START Records to process

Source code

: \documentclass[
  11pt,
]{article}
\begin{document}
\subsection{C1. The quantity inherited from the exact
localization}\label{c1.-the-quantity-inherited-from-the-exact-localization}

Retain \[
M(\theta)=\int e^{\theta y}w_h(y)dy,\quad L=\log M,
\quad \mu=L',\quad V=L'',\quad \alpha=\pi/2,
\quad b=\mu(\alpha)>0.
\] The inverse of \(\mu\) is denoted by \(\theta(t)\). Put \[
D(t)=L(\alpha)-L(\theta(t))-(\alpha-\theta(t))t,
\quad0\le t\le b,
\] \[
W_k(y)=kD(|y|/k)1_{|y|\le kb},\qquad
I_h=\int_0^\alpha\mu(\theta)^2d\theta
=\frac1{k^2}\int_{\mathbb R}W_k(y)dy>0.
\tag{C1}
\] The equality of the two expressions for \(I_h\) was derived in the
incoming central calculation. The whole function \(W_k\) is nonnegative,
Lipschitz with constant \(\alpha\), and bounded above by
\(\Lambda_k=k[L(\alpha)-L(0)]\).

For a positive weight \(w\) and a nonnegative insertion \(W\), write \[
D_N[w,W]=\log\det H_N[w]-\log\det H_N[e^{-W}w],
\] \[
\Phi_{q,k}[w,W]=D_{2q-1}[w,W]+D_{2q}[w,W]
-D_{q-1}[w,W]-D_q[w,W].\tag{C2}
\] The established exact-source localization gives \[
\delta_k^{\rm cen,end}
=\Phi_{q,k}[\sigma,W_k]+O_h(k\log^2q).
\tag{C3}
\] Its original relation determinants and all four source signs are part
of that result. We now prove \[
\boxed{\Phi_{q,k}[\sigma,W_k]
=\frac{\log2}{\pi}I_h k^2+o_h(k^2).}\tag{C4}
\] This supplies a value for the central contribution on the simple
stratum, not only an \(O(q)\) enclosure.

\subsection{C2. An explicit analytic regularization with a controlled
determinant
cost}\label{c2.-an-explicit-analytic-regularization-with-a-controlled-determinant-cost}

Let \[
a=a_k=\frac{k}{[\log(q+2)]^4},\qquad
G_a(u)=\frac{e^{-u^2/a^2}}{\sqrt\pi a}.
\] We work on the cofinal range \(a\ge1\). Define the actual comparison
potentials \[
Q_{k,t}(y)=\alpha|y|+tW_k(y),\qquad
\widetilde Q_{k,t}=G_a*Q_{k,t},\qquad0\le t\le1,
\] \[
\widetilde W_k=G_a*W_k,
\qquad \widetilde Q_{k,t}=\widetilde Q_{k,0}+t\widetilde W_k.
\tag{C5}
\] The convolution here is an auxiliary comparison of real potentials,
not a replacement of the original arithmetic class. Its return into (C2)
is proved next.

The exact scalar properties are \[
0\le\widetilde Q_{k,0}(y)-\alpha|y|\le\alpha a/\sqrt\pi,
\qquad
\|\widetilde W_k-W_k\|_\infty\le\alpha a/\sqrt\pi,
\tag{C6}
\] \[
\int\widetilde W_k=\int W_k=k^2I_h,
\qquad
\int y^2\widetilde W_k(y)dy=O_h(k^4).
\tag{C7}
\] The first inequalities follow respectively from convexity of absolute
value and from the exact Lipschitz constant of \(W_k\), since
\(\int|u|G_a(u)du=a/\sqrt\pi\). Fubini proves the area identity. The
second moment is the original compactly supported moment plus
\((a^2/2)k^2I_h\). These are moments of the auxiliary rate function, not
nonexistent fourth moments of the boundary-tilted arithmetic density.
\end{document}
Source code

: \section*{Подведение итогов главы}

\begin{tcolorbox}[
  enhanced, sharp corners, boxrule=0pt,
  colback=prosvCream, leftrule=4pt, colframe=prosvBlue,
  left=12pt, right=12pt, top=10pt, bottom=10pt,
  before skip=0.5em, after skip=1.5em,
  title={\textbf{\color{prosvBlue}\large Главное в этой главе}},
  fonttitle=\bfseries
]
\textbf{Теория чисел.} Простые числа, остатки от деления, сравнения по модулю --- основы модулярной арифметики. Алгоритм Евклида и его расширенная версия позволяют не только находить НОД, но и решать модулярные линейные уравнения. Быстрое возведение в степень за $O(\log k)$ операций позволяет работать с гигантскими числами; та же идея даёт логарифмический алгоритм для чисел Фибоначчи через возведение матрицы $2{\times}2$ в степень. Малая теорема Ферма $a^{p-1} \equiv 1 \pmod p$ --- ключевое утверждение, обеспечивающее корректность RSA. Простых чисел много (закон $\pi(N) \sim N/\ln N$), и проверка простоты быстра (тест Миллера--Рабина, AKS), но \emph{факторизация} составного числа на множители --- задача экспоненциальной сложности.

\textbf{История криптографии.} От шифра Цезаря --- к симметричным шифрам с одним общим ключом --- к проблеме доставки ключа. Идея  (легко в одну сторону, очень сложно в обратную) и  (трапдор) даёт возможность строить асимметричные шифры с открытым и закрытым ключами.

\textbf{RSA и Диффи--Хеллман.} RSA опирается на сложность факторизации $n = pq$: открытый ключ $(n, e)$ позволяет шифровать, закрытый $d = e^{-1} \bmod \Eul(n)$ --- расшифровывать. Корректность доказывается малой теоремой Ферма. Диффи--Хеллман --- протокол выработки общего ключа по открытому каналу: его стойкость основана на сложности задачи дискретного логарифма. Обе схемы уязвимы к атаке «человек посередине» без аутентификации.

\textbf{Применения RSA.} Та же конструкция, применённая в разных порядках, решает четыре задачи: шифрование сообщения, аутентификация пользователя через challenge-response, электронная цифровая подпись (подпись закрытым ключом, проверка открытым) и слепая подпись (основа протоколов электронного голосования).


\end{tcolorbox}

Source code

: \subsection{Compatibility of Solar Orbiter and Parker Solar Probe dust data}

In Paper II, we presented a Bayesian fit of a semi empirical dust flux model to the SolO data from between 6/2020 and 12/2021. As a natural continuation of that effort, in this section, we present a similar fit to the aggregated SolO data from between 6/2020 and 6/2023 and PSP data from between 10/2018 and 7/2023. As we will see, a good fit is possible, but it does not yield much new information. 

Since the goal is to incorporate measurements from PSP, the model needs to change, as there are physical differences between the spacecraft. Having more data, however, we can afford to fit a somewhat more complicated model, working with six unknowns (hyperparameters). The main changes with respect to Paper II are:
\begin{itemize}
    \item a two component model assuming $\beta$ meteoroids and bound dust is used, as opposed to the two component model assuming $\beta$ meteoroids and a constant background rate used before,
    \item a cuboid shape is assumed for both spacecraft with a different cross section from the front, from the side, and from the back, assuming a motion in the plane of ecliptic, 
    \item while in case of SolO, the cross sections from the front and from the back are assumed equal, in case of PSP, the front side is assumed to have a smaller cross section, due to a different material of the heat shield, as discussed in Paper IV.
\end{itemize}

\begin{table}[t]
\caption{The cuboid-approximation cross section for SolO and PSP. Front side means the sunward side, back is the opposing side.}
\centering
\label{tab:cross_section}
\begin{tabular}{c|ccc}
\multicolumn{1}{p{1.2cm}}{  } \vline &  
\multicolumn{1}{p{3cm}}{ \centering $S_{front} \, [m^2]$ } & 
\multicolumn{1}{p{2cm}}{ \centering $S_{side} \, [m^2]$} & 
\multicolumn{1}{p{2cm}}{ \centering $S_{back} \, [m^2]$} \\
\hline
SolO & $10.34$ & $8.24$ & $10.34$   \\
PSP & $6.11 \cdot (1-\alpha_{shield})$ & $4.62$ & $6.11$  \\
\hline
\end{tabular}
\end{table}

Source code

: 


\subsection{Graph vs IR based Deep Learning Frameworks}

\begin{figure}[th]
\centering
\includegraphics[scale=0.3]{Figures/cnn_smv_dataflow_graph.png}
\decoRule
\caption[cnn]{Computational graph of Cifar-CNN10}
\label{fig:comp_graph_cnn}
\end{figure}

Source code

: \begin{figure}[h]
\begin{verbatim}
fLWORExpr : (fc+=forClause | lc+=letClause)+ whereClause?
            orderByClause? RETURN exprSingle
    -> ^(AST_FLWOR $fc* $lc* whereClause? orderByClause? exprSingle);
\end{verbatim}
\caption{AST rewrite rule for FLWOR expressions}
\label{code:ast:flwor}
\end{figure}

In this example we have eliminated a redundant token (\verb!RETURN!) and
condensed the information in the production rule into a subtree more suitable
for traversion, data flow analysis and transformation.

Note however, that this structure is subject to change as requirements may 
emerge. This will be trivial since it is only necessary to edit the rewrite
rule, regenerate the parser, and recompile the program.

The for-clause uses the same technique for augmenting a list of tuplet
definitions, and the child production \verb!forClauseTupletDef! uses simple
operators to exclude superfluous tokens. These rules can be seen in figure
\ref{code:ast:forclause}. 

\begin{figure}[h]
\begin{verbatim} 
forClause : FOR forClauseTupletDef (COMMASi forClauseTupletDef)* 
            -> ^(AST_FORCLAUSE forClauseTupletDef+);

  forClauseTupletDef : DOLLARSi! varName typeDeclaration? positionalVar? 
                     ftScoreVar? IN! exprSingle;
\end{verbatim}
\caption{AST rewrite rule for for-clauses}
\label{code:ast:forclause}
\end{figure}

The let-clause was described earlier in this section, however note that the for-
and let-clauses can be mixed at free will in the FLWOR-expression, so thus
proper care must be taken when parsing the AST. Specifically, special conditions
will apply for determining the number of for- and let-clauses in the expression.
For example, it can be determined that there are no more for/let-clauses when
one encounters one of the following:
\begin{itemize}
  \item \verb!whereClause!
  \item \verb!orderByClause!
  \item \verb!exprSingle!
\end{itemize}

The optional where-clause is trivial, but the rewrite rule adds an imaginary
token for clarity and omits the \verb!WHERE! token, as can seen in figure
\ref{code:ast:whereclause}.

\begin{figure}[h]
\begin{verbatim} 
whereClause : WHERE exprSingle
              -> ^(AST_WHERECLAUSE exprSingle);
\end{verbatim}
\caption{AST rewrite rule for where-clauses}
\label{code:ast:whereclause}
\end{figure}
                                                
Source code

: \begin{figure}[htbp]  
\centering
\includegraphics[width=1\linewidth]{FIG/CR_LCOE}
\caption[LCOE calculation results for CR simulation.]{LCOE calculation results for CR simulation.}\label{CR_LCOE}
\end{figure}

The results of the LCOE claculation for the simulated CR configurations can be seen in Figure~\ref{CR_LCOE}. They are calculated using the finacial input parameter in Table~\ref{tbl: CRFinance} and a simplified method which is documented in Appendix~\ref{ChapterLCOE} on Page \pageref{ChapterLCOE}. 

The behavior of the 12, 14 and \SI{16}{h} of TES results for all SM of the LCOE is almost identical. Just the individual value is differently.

END Records to process

§ Task objective:
Would you retype exactly the lines above, from the line with "operators to exclude" to the line with "-> ^(AST_FORCLAUSE forClauseTupletDef+);", with both end lines kept and nothing more?

§ Task output:
operators to exclude superfluous tokens. These rules can be seen in figure
\ref{code:ast:forclause}. 

\begin{figure}[h]
\begin{verbatim} 
forClause : FOR forClauseTupletDef (COMMASi forClauseTupletDef)* 
            -> ^(AST_FORCLAUSE forClauseTupletDef+);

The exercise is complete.